Hundreds of fish die in Buffalo Trace Park lake
More than 500 fish in the Buffalo Trace Park lake died last week following the release of a chemical in the 30-acre, man-made lake east of Palmyra. An additional 50 to 100 fish were found dead yesterday. Indiana Conservation Officers are continuing their investigation into what caused the fish to die.
Park maintenance worker George Moore said Monday that he was instructed last Tuesday to put chemicals in the lake to kill the algae. He said he questioned the amount but was assured by an employee who has been with the parks department since June that it was OK.

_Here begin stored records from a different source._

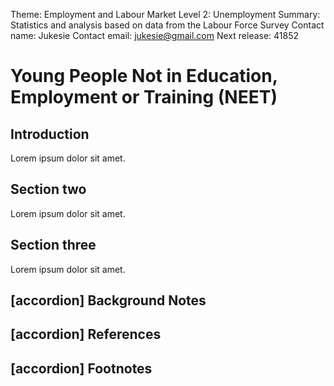 Theme: Employment and Labour Market
Level 2: Unemployment
Summary: Statistics and analysis based on data from the Labour Force Survey
Contact name: Jukesie
Contact email: jukesie@gmail.com
Next release: 41852

# Young People Not in Education, Employment or Training (NEET)

## Introduction

Lorem ipsum dolor sit amet.

## Section two

Lorem ipsum dolor sit amet.

## Section three

Lorem ipsum dolor sit amet.

## [accordion] Background Notes

## [accordion] References

## [accordion] Footnotes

Moore said he also questioned whether the lake should be closed to swimmers because the chemical being put in the lake could cause a skin rash.

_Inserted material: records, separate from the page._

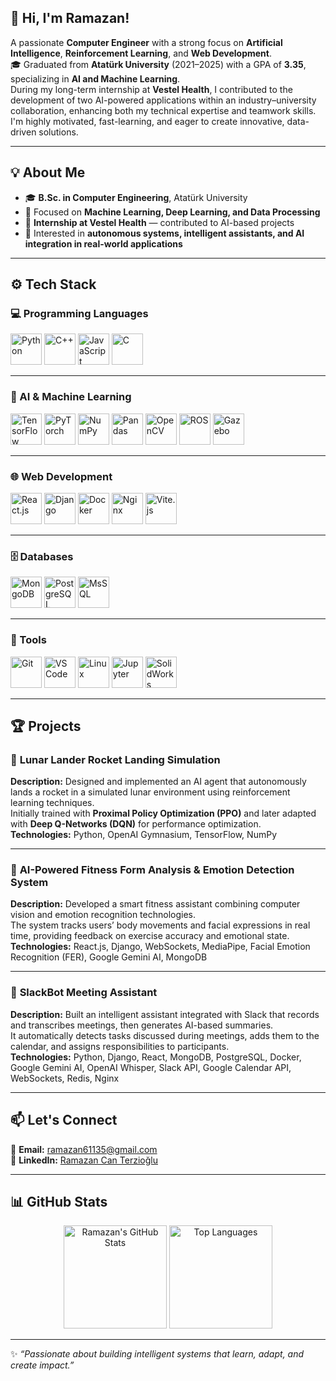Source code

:## 👋 Hi, I'm Ramazan!
A passionate **Computer Engineer** with a strong focus on **Artificial Intelligence**, **Reinforcement Learning**, and **Web Development**.  
🎓 Graduated from **Atatürk University** (2021–2025) with a GPA of **3.35**, specializing in **AI and Machine Learning**.  
During my long-term internship at **Vestel Health**, I contributed to the development of two AI-powered applications within an industry–university collaboration, enhancing both my technical expertise and teamwork skills.  
I'm highly motivated, fast-learning, and eager to create innovative, data-driven solutions.

---

## 💡 About Me
- 🎓 **B.Sc. in Computer Engineering**, Atatürk University  
- 🤖 Focused on **Machine Learning, Deep Learning, and Data Processing**  
- 💼 **Internship at Vestel Health** — contributed to AI-based projects  
- 🚀 Interested in **autonomous systems, intelligent assistants, and AI integration in real-world applications**

---

## ⚙️ Tech Stack  

### 💻 Programming Languages  
<p align="left">  
  <img src="https://cdn.jsdelivr.net/gh/devicons/devicon/icons/python/python-original.svg" alt="Python" width="50" height="50"/>  
  <img src="https://cdn.jsdelivr.net/gh/devicons/devicon/icons/cplusplus/cplusplus-original.svg" alt="C++" width="50" height="50"/>  
  <img src="https://cdn.jsdelivr.net/gh/devicons/devicon/icons/javascript/javascript-original.svg" alt="JavaScript" width="50" height="50"/>  
  <img src="https://cdn.jsdelivr.net/gh/devicons/devicon/icons/c/c-original.svg" alt="C" width="50" height="50"/>  
</p>  

---

### 🧠 AI & Machine Learning  
<p align="left">  
  <img src="https://cdn.jsdelivr.net/gh/devicons/devicon/icons/tensorflow/tensorflow-original.svg" alt="TensorFlow" width="50" height="50"/>  
  <img src="https://cdn.jsdelivr.net/gh/devicons/devicon/icons/pytorch/pytorch-original.svg" alt="PyTorch" width="50" height="50"/>  
  <img src="https://cdn.jsdelivr.net/gh/devicons/devicon/icons/numpy/numpy-original.svg" alt="NumPy" width="50" height="50"/>  
  <img src="https://cdn.jsdelivr.net/gh/devicons/devicon/icons/pandas/pandas-original.svg" alt="Pandas" width="50" height="50"/>  
  <img src="https://cdn.jsdelivr.net/gh/devicons/devicon/icons/opencv/opencv-original.svg" alt="OpenCV" width="50" height="50"/>  
  <img src="https://upload.wikimedia.org/wikipedia/commons/b/bb/Ros_logo.svg" alt="ROS" width="50" height="50"/>  
  <img src="https://upload.wikimedia.org/wikipedia/commons/0/08/Gazebo_logo.svg" alt="Gazebo" width="50" height="50"/>  
</p>  

---

### 🌐 Web Development  
<p align="left">  
  <img src="https://cdn.jsdelivr.net/gh/devicons/devicon/icons/react/react-original.svg" alt="React.js" width="50" height="50"/>  
  <img src="https://cdn.jsdelivr.net/gh/devicons/devicon/icons/django/django-plain.svg" alt="Django" width="50" height="50"/>  
  <img src="https://cdn.jsdelivr.net/gh/devicons/devicon/icons/docker/docker-original.svg" alt="Docker" width="50" height="50"/>  
  <img src="https://cdn.jsdelivr.net/gh/devicons/devicon/icons/nginx/nginx-original.svg" alt="Nginx" width="50" height="50"/>  
  <img src="https://cdn.jsdelivr.net/gh/devicons/devicon/icons/vite/vite-original.svg" alt="Vite.js" width="50" height="50"/>  
</p>  

---

### 🗄️ Databases  
<p align="left">  
  <img src="https://cdn.jsdelivr.net/gh/devicons/devicon/icons/mongodb/mongodb-original.svg" alt="MongoDB" width="50" height="50"/>  
  <img src="https://cdn.jsdelivr.net/gh/devicons/devicon/icons/postgresql/postgresql-original.svg" alt="PostgreSQL" width="50" height="50"/>  
  <img src="https://cdn.jsdelivr.net/gh/devicons/devicon/icons/microsoftsqlserver/microsoftsqlserver-plain.svg" alt="MsSQL" width="50" height="50"/>  
</p>  

---

### 🧰 Tools  
<p align="left">  
  <img src="https://cdn.jsdelivr.net/gh/devicons/devicon/icons/git/git-original.svg" alt="Git" width="50" height="50"/>  
  <img src="https://cdn.jsdelivr.net/gh/devicons/devicon/icons/vscode/vscode-original.svg" alt="VS Code" width="50" height="50"/>  
  <img src="https://cdn.jsdelivr.net/gh/devicons/devicon/icons/linux/linux-original.svg" alt="Linux" width="50" height="50"/>  
  <img src="https://cdn.jsdelivr.net/gh/devicons/devicon/icons/jupyter/jupyter-original.svg" alt="Jupyter" width="50" height="50"/>  
  <img src="https://cdn.jsdelivr.net/gh/devicons/devicon/icons/solidworks/solidworks-original.svg" alt="SolidWorks" width="50" height="50"/>  
</p>

---

## 🏆 Projects

### 🚀 **Lunar Lander Rocket Landing Simulation**  
**Description:** Designed and implemented an AI agent that autonomously lands a rocket in a simulated lunar environment using reinforcement learning techniques.  
Initially trained with **Proximal Policy Optimization (PPO)** and later adapted with **Deep Q-Networks (DQN)** for performance optimization.  
**Technologies:** Python, OpenAI Gymnasium, TensorFlow, NumPy  

---

### 🧠 **AI-Powered Fitness Form Analysis & Emotion Detection System**  
**Description:** Developed a smart fitness assistant combining computer vision and emotion recognition technologies.  
The system tracks users’ body movements and facial expressions in real time, providing feedback on exercise accuracy and emotional state.  
**Technologies:** React.js, Django, WebSockets, MediaPipe, Facial Emotion Recognition (FER), Google Gemini AI, MongoDB  

---

### 🤖 **SlackBot Meeting Assistant**  
**Description:** Built an intelligent assistant integrated with Slack that records and transcribes meetings, then generates AI-based summaries.  
It automatically detects tasks discussed during meetings, adds them to the calendar, and assigns responsibilities to participants.  
**Technologies:** Python, Django, React, MongoDB, PostgreSQL, Docker, Google Gemini AI, OpenAI Whisper, Slack API, Google Calendar API, WebSockets, Redis, Nginx  

---

## 📫 Let's Connect
📩 **Email:** [ramazan61135@gmail.com](mailto:ramazan61135@gmail.com)  
💼 **LinkedIn:** [Ramazan Can Terzioğlu](https://www.linkedin.com/in/ramazan-can-terzioğlu-935336298)  

---

## 📊 GitHub Stats

<p align="center">
  <img src="https://github-readme-stats.vercel.app/api?username=ramazancanterzioglu&show_icons=true&theme=radical" alt="Ramazan's GitHub Stats" height="165">
  <img src="https://github-readme-stats.vercel.app/api/top-langs/?username=ramazancanterzioglu&layout=compact&theme=radical" alt="Top Languages" height="165">
</p>

---


✨ *“Passionate about building intelligent systems that learn, adapt, and create impact.”*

‘I was concerned about the safety of the children,’ he said.
Again, he was assured there was no danger.
The next day, ‘the fish were coming up to the banks by the thousands,’ starved for oxygen, Moore said.
Bass and bluegill are the most common fish in the lake.
Moore, who had worked at the park about two weeks, suggested to other park employees that the living fish be transferred to a nearby pond. Moore first believed the pond was on park property but later learned it was not.
He spent most of Wednesday moving fish. He said he moved 200 ‘big’ fish and between 2,000 and 3,000 smaller fish.
‘I didn’t want to see a bunch of fish dying,’ he said.
Indiana Conservation Officers were notified of the dying fish on Thursday.
C.O. Jim Hash, who is assigned to Harrison County, said the Indiana State Police Post at Sellersburg relayed information to him and Floyd County Conservation Officer Gary Pennington about the incident after the ISP Jasper Post received a call.
The two officers went to Buffalo Trace Park to begin their investigation Thursday.
‘It’s an ongoing investigation,’ said Hash, who provided few details.
Personnel from the Indiana Dept. of Environmental Management took water samples from the lake Thursday evening.
Hash added that anyone using any type of chemical around water should read and carefully follow all labels. Most products have ‘all kinds of warnings’ on the packaging relating to aquatic animals.
Claudia Howard, director of the Harrison County Parks Dept., said yesterday morning that the lake was closed to swimmers and anglers one day, after the fish began dying.
She said ‘a small amount of the chemical’ had been added about one week after the lake ‘turned over,’ a natural occurrence that happens as the oxygen level lowers in a still body of water.
Moore, who used to raise fish, told conservation officers that two bags were put in the lake, when one bag probably would have been sufficient.
‘We were a little concerned,’ Howard said. The parks department had the Harrison County Health Dept. test the water; the results showed ‘very low’ levels of the chemical remaining in the lake.
Herb Schneider, manager of Buffalo Trace, said yesterday afternoon that he is unsure why the fishing are dying. There were several things going on pertaining to the lake, which he says turned over about two weeks ago, including the addition of the chemical last week and the spraying of a weed killer around the park’s parking lot.
‘Apparently the oxygen level is still low,’ Schneider said. He added that test results show no chemicals remaining in the water.
The park department voluntarily closed the lake for the one day, Thursday.
Yesterday morning, Hash received a phone call from a park board member, who reported another 50 to 100 fish were found dead in the lake that morning.
Moore was terminated as a park employee Monday morning. He said two incidents were reported as cause for his dismissal.
The first allegedly happened Friday. ‘I weed-eated the grass,’ he said, and has witnesses, which include Hash and Pennington, who saw him. But Moore said it was reported that he did not do his assigned task that day.
‘They said I didn’t, but I did,’ he said.
On Monday, he arrived 10 minutes late for work. When he was hired, Moore said, he was told his hours would be 8 a.m. to 3:30 p.m., but because of the heat, employees have been starting work at 7 a.m.
Moore, who lives with his sister and her family, told his supervisor that he might not be able to make it to work by 7. He said he was told he could work later than everyone else, until he got his time in.
After he arrived at 7:10 a.m. Monday, Moore was notified that he was being dismissed, that he was 10 minutes late. Moore said according to his official hours he was 50 minutes early.
Schneider confirmed yesterday that Moore had been terminated as an employee.
‘But he was not let go because of the lake situation,’ he said without elaborating.
Moore said he was accused of calling state officials, an accusation he denies. He said Monday that he intends to contact an attorney, as a ‘matter of principle.’
Buffalo Trace Park lake remains open to swimmers through Sunday, Aug. 15. After that, it will be open for swimming on Saturdays and Sundays through Labor Day.